# What you have to do
Scan the lines below; pull out those with "changed".

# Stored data
....
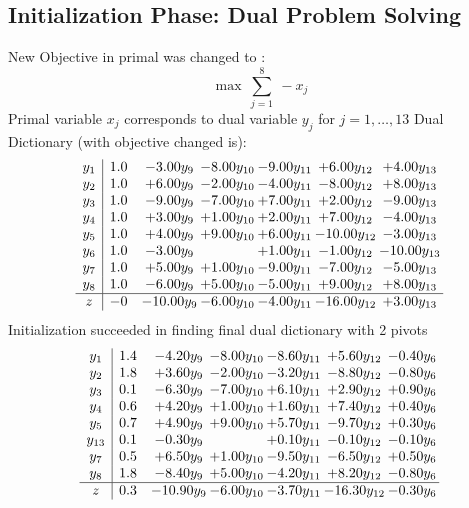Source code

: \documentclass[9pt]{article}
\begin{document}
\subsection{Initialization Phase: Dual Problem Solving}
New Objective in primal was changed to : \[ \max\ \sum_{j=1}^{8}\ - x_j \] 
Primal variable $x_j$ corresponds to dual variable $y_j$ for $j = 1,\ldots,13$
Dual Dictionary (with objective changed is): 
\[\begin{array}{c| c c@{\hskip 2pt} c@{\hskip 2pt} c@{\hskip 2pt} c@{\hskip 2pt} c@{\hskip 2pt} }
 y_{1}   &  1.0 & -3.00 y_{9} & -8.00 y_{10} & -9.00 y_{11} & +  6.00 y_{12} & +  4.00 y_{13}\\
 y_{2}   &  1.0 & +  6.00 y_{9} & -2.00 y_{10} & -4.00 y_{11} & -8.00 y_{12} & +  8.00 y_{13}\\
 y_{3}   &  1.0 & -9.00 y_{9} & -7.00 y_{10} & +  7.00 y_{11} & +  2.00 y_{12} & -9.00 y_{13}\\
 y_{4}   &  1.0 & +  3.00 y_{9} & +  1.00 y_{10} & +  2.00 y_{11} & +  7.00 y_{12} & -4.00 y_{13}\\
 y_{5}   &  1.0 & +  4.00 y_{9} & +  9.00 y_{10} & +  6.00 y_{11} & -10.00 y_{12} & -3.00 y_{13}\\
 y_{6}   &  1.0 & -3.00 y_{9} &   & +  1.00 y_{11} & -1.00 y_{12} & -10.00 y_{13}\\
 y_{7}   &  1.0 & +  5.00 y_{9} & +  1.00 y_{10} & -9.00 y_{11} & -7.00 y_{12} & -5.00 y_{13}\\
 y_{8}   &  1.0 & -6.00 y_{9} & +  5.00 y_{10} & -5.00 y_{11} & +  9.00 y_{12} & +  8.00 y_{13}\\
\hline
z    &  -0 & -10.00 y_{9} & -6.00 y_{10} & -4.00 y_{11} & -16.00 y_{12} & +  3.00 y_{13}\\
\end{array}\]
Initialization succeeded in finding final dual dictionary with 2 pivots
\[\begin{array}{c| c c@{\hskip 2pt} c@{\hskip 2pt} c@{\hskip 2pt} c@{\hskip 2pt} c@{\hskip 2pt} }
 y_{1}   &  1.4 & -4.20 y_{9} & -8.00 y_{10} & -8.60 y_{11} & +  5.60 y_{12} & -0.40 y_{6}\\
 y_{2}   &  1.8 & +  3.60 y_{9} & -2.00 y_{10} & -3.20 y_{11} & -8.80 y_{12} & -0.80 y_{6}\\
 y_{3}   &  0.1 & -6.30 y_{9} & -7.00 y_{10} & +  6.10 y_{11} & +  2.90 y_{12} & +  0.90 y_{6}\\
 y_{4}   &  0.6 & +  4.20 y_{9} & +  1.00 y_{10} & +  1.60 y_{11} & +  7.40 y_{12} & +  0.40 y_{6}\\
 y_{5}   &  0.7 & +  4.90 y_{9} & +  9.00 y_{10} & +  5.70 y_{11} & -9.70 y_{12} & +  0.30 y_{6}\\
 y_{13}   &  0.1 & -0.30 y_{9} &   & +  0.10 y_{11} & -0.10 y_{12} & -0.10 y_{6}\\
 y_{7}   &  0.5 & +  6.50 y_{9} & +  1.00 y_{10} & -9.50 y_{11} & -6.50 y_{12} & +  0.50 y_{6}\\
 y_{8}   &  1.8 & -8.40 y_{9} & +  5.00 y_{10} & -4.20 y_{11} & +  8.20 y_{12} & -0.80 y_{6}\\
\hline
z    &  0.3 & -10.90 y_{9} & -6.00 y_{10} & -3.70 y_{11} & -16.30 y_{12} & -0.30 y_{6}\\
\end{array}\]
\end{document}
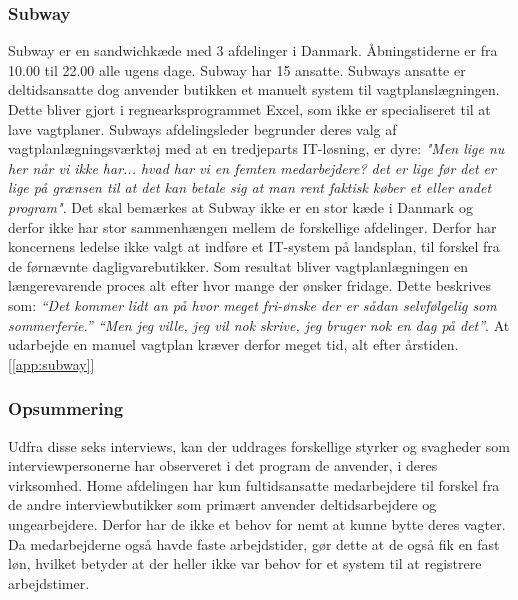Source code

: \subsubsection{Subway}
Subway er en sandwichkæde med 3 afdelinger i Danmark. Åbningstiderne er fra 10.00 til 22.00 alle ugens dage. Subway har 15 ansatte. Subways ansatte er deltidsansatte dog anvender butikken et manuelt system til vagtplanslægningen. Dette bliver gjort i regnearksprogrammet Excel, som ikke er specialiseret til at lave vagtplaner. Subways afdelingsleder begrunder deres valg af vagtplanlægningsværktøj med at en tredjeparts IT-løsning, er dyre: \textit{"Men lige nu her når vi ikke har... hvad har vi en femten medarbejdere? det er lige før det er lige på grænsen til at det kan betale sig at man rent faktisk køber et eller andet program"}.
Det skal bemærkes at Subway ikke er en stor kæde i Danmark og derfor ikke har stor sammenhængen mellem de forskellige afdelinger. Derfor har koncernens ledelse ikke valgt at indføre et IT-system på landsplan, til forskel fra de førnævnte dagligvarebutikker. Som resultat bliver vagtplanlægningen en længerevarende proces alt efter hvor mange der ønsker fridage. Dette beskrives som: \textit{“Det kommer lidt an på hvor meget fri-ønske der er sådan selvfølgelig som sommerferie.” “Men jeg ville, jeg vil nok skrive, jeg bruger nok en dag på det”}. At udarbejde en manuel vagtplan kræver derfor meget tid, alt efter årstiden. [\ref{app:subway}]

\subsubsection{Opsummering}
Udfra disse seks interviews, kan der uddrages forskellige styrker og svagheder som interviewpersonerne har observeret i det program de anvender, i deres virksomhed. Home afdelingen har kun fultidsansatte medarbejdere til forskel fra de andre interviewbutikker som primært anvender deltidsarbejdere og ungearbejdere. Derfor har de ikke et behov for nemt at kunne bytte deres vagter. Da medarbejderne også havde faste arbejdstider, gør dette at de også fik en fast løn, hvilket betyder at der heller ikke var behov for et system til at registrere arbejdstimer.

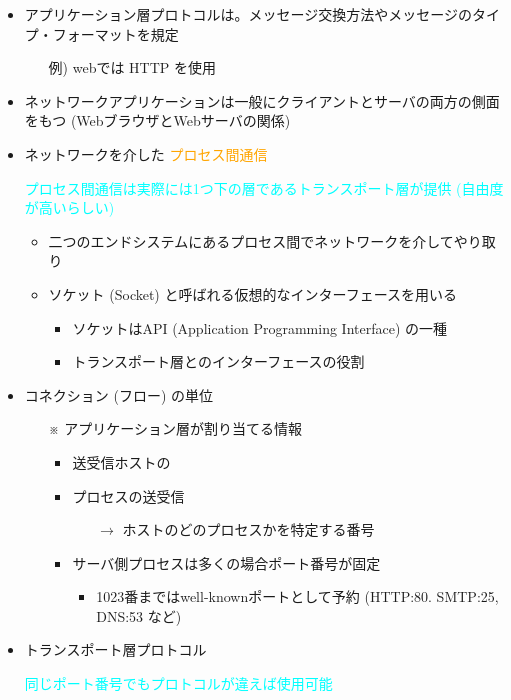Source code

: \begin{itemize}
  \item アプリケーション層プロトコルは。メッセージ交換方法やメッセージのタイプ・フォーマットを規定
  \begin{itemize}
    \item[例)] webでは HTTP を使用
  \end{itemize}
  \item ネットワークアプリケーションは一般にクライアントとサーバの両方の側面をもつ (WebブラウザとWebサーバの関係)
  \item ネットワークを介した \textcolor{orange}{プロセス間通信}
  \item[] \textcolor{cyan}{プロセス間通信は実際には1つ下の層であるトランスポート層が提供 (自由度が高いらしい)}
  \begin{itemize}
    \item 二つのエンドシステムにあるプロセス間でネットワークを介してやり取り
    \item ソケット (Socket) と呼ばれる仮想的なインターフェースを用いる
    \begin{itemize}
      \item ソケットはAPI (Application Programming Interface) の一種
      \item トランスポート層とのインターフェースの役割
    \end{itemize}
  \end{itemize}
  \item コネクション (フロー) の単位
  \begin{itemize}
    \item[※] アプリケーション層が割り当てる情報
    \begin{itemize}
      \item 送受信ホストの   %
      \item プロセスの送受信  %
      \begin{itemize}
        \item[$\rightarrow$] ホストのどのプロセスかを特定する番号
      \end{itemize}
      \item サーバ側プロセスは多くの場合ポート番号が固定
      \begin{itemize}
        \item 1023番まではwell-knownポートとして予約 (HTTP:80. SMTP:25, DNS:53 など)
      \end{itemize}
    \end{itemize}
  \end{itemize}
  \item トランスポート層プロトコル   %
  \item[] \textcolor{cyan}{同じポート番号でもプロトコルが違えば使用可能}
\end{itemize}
....
# Task answer
New Objective in primal was changed to : \[ \max\ \sum_{j=1}^{8}\ - x_j \] 
Dual Dictionary (with objective changed is): 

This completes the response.